For more informations, see Generated Fixed-Point Code.

Fixed-point report

In R2014a, when you convert floating-point MATLAB code to fixed-point C/C++ code, the code generation software generates a fixed-point report in HTML format. For the variables in your MATLAB code, the report provides the proposed fixed-point types and the simulation or derived ranges used to propose those types. For a function, my_fcn, and code generation output folder, out_folder, the location of the report is out_folder/my_fcn/fixpt/my_fcn_fixpt_Report.html. If you do not specify out_folder in the project settings or as an option of the codegen command, the default output folder is codegen.

Automatic C compiler setup

In earlier releases, to set up a compiler before using fiaccel to accelerate MATLAB algorithms, you were required to run mex -setup. Now, the code generation software automatically locates and uses a supported installed compiler. You can use mex -setup to change the default compiler. See Changing Default Compiler.

More flexible control of dsp.LMSFilter System object fixed-point settings

For all dsp.LMSFilter System object fixed-point settings, you can now specify independent fixed-point data types.

This capability requires a DSP System Toolbox license.

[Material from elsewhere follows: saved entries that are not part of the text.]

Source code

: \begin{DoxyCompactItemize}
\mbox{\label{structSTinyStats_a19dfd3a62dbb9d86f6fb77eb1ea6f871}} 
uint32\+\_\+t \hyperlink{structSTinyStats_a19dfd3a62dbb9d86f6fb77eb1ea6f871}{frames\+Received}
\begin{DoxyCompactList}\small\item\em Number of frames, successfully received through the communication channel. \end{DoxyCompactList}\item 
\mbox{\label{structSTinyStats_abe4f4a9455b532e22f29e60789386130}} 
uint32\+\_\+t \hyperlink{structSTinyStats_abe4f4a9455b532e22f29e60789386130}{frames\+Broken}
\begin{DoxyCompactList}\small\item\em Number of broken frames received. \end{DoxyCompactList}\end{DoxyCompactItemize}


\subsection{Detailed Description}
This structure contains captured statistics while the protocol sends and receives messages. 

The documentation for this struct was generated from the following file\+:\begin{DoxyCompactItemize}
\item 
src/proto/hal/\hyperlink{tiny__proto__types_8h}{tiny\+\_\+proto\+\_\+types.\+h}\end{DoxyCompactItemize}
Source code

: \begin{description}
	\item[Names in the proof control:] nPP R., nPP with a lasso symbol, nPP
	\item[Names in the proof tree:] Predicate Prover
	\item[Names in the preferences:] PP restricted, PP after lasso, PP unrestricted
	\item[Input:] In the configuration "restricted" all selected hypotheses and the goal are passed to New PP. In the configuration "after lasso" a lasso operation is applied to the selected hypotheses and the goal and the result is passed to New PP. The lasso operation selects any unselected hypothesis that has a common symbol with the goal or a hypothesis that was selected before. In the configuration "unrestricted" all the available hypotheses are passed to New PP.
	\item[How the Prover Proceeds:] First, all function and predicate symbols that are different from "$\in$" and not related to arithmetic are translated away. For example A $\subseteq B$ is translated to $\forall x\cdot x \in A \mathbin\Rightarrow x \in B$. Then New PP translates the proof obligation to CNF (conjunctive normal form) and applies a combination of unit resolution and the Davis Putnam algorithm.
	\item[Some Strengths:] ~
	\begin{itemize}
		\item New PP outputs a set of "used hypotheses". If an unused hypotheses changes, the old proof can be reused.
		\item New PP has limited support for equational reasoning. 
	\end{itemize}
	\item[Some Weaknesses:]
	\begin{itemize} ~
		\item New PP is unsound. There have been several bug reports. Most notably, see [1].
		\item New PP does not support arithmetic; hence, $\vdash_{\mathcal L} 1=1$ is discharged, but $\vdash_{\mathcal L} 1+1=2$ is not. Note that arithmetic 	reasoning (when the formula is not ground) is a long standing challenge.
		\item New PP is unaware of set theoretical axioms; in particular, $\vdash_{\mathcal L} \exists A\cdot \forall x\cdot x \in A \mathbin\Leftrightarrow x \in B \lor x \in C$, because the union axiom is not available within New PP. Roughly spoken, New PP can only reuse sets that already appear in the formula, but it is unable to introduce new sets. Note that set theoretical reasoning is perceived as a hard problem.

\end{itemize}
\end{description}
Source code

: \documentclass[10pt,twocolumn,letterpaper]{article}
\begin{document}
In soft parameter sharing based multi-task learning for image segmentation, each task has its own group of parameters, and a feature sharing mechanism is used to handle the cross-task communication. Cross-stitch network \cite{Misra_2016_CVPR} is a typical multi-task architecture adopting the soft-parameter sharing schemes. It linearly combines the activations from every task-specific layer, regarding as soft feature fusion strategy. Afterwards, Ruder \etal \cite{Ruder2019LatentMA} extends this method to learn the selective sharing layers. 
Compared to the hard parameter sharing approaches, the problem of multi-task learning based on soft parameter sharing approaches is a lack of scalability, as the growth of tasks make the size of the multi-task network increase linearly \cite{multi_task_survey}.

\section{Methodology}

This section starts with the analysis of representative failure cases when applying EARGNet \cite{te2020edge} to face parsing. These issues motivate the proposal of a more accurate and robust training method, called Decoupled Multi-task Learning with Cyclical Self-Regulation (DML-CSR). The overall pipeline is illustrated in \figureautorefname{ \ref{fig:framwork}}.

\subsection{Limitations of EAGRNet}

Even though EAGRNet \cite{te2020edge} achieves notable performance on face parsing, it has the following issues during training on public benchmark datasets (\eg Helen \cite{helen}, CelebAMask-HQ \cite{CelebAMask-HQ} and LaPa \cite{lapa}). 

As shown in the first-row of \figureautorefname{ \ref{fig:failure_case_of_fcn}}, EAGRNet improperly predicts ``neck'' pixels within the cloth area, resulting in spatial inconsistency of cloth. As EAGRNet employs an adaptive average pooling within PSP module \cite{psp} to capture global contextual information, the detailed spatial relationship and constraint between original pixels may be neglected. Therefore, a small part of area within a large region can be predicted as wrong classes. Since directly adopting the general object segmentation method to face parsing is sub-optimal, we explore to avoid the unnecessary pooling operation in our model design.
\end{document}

Derived ranges for For Each and For Each Subsystem blocks

Range analysis supports For Each and For Each Subsystem blocks, with the following limitations:

R2013b

New Features, Bug Fixes, Compatibility Considerations

C99 long long integer data type for embedded code generation

If your target hardware and your compiler support the C99 long long integer data type, you can use this data type for code generation. Using long long results in more efficient generated code that contains fewer cumbersome operations. Multi-line fixed-point helper functions can be replaced by simple expressions. This data type also provides more accurate simulation results for fixed-point and integer simulations. If you are using Microsoft® Windows® (64-bit), using long long improves performance for many workflows including:

  • Using Accelerator mode in Simulink

  • Working with Stateflow® software

  • Generating C code with Simulink Coder

  • Accelerating fixed-point code using fiaccel

  • Generating C code and MEX functions with MATLAB Coder

For more information about enabling long long in Simulink, see the Enable long long and Number of bits: long long configuration parameters on the Hardware Implementation Pane.

For more information about enabling long long for MATLAB Coder, see coder.HardwareImplementation.

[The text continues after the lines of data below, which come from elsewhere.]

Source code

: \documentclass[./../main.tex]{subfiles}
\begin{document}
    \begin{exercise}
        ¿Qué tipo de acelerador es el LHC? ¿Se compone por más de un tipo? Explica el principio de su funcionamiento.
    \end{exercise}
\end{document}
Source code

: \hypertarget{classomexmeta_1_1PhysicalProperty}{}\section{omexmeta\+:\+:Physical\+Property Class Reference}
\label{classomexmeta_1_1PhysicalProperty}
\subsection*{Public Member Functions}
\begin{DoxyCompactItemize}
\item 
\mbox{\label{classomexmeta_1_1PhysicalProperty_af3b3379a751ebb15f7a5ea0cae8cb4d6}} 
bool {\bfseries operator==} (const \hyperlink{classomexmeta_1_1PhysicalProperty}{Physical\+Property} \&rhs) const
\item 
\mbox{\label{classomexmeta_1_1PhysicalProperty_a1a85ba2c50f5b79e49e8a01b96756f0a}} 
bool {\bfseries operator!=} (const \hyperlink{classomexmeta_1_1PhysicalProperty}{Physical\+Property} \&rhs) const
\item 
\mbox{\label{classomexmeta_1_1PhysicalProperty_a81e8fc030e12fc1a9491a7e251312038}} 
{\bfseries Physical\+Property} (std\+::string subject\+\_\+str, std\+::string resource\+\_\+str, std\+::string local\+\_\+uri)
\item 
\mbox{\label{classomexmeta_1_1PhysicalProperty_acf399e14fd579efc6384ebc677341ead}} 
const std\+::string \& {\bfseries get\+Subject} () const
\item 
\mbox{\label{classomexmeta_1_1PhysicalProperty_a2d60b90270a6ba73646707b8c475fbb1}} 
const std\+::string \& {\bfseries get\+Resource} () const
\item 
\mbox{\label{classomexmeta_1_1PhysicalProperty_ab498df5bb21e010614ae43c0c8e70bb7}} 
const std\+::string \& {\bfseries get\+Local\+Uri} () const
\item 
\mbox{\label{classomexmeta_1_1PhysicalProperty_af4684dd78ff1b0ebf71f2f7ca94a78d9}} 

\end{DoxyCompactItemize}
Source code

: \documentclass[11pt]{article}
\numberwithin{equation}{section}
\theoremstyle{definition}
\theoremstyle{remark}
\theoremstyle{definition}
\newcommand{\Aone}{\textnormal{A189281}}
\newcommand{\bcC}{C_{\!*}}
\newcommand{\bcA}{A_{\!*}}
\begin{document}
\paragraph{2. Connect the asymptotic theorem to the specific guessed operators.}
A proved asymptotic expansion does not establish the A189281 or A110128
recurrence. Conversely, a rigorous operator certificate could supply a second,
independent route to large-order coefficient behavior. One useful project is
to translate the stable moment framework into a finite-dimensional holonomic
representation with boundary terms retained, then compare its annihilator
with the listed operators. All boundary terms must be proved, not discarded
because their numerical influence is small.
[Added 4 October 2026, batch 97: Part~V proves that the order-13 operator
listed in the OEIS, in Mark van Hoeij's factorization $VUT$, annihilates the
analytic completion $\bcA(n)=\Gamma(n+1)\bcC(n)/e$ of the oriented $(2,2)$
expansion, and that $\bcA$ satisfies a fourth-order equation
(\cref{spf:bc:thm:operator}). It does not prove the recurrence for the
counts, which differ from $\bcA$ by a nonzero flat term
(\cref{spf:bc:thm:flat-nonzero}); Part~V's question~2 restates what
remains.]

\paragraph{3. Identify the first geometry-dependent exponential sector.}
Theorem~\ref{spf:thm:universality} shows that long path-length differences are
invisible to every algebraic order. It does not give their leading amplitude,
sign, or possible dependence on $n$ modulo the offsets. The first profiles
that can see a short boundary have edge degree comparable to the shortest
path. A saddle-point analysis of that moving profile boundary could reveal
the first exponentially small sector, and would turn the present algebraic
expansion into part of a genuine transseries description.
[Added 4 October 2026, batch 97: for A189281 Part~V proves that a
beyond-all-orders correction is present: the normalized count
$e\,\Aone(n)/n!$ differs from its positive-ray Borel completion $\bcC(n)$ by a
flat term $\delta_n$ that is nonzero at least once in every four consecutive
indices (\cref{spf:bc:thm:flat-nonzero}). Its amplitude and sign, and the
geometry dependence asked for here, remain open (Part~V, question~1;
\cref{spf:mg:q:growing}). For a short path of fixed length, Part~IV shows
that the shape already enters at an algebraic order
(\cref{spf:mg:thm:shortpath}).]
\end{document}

Model Advisor fixed-point checks with additional coverage and optimization awareness

The Model Advisor fixed-point checks now cover additional blocks in base Simulink and System Toolboxes. The checks also now include the MATLAB Function block, System objects, Stateflow, and fi objects. These improved checks consider model settings such as hardware configuration and code generation settings. These updated checks also avoid false negative results.

These checks require an Embedded Coder® license.

fi object as an index in colon expressions and an argument to numel and bit index functions

fi object as an index in colon expressions

You can now use fi objects in colon expressions. When you use fi in a colon expression, all colon operands must have integer values. See the fi and colon reference pages for examples.

fi objects as bit index input argument

The bitget, bitset, bitsliceget, bitandreduce, bitorreduce, and bitxorreduce functions now accept fi objects as the bit index argument.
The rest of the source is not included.